Skyscrapers on fire, not collapsing

Since we’re playing the “why don’t you respond” game, how about this one:

Note that this picture was taken at the time the first building started to collapse (which was the second building that hit). The first building hit (the second to fall) has smoke billowing out of it and obvious fires.

And you are correct - buildings and people are not comparable. But the sub/torpedo analogy brought up earlier is comparable to WTC/airplanes. Please don’t dodge the question(s).

Well, do you expect a 200 years dead composer to get the “calvinball” reference? :smiley:

But yeah, I understood it just fine. I don’t know where he got this idea that anything was ‘unanimous’.

Thinking the towers were brought down by bombs instead of airplanes is like thinking JFK wasn’t shot but instead the CIA implanted a tiny device in his brain which they blew up by remote control when Oswald shot because uh, well because. He might miss, I guess. Actually, that’s a lot more credible than the bomb idea.

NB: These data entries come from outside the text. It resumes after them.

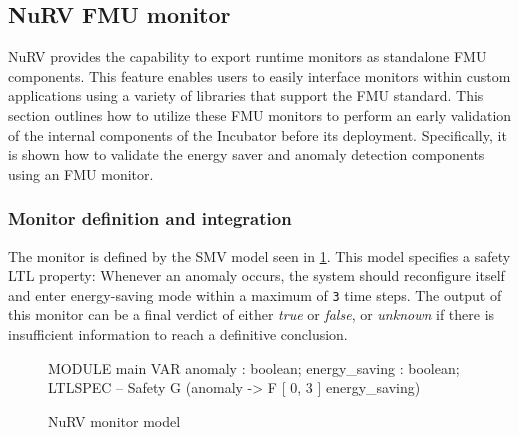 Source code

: \subsection{NuRV FMU monitor}\label{subsec:NuRVmoni}
NuRV provides the capability to export runtime monitors as standalone FMU components. This feature enables users to easily interface monitors within custom applications using a variety of libraries that support the FMU standard.
This section outlines how to utilize these FMU monitors to perform an early validation of the internal components of the Incubator before its deployment. Specifically, it is shown how to validate the energy saver and anomaly detection components using an FMU monitor.

\subsubsection{Monitor definition and integration}
The monitor is defined by the SMV model seen in \cref{fig:nurv_orbit_spec}. This model specifies a safety LTL property: Whenever an anomaly occurs, the system should reconfigure itself and enter energy-saving mode within a maximum of \texttt{3} time steps. The output of this monitor can be a final verdict of either \textit{true} or \textit{false}, or \textit{unknown} if there is insufficient information to reach a definitive conclusion.

\begin{figure}[ht]
	\begin{textcode}
		MODULE main
		VAR
			anomaly : boolean;
			energy_saving : boolean;
		LTLSPEC -- Safety
			G (anomaly -> F [ 0, 3 ] energy_saving)
	\end{textcode}
	\caption{NuRV monitor model}
	\label{fig:nurv_orbit_spec}
\end{figure}%


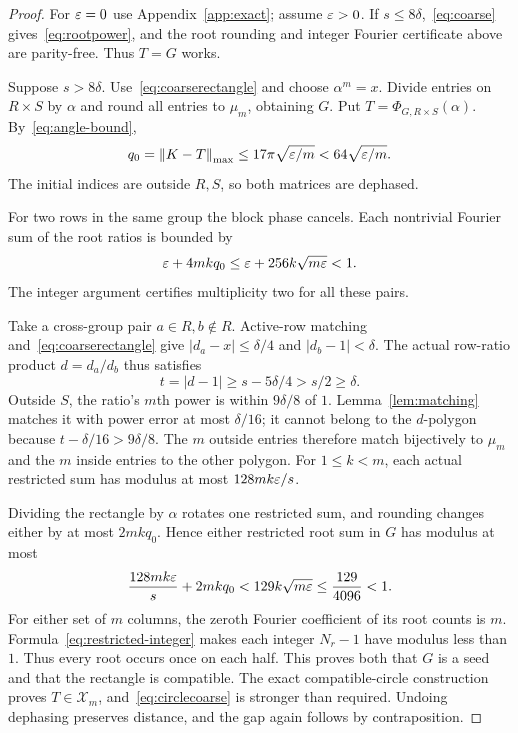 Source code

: \begin{proof}
For $\eps=0$ use Appendix~\ref{app:exact}; assume $\eps>0$. If $s\le8\delta$,~\eqref{eq:coarse} gives~\eqref{eq:rootpower}, and the root rounding and integer Fourier certificate above are parity-free. Thus $T=G$ works.

Suppose $s>8\delta$. Use~\eqref{eq:coarserectangle} and choose $\alpha^m=x$. Divide entries on $R\times S$ by $\alpha$ and round all entries to $\mu_m$, obtaining $G$. Put $T=\Phi_{G,R\times S}(\alpha)$. By~\eqref{eq:angle-bound},
\begin{equation}\label{eq:circlecoarse}
 q_0=\norm{K-T}_\mx\le17\pi\sqrt{\eps/m}<64\sqrt{\eps/m}.
\end{equation}
The initial indices are outside $R,S$, so both matrices are dephased.

For two rows in the same group the block phase cancels. Each nontrivial Fourier sum of the root ratios is bounded by
\[
 \eps+4mkq_0\le\eps+256k\sqrt{m\eps}<1.
\]
The integer argument certifies multiplicity two for all these pairs.

Take a cross-group pair $a\in R,b\notin R$. Active-row matching and~\eqref{eq:coarserectangle} give $|d_a-x|\le\delta/4$ and $|d_b-1|<\delta$. The actual row-ratio product $d=d_a/d_b$ thus satisfies
\[
 t=|d-1|\ge s-5\delta/4>s/2\ge\delta.
\]
Outside $S$, the ratio's $m$th power is within $9\delta/8$ of $1$. Lemma~\ref{lem:matching} matches it with power error at most $\delta/16$; it cannot belong to the $d$-polygon because $t-\delta/16>9\delta/8$. The $m$ outside entries therefore match bijectively to $\mu_m$ and the $m$ inside entries to the other polygon. For $1\le k<m$, each actual restricted sum has modulus at most $128mk\eps/s$.

Dividing the rectangle by $\alpha$ rotates one restricted sum, and rounding changes either by at most $2mkq_0$. Hence either restricted root sum in $G$ has modulus at most
\begin{equation}\label{eq:restricted-integer}
 \frac{128mk\eps}{s}+2mkq_0
 <129k\sqrt{m\eps}\le\frac{129}{4096}<1.
\end{equation}
For either set of $m$ columns, the zeroth Fourier coefficient of its root counts is $m$. Formula~\eqref{eq:restricted-integer} makes each integer $N_r-1$ have modulus less than $1$. Thus every root occurs once on each half. This proves both that $G$ is a seed and that the rectangle is compatible. The exact compatible-circle construction proves $T\in\mathcal X_m$, and~\eqref{eq:circlecoarse} is stronger than required. Undoing dephasing preserves distance, and the gap again follows by contraposition.
\end{proof}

I think the Truthers would be even more popular if they dropped the retarded demolition idea. There’s no evidence that any domestic party was helping the hijackers, but it wouldn’t be too hard to convince credulous people given U.S. history and, hell, the actions of the same administration when they were telling us about how Iraqi officials were buying yellowcake from Niger or they had these mobile weapon labs or they were going to spray the U.S. with bio-weapons using balsa airplanes and all these other great stories. But they were all discovered as forgeries and lies almost instantly, and everyone and their dog wrote a book about it, and there’s miles of internal documents about it.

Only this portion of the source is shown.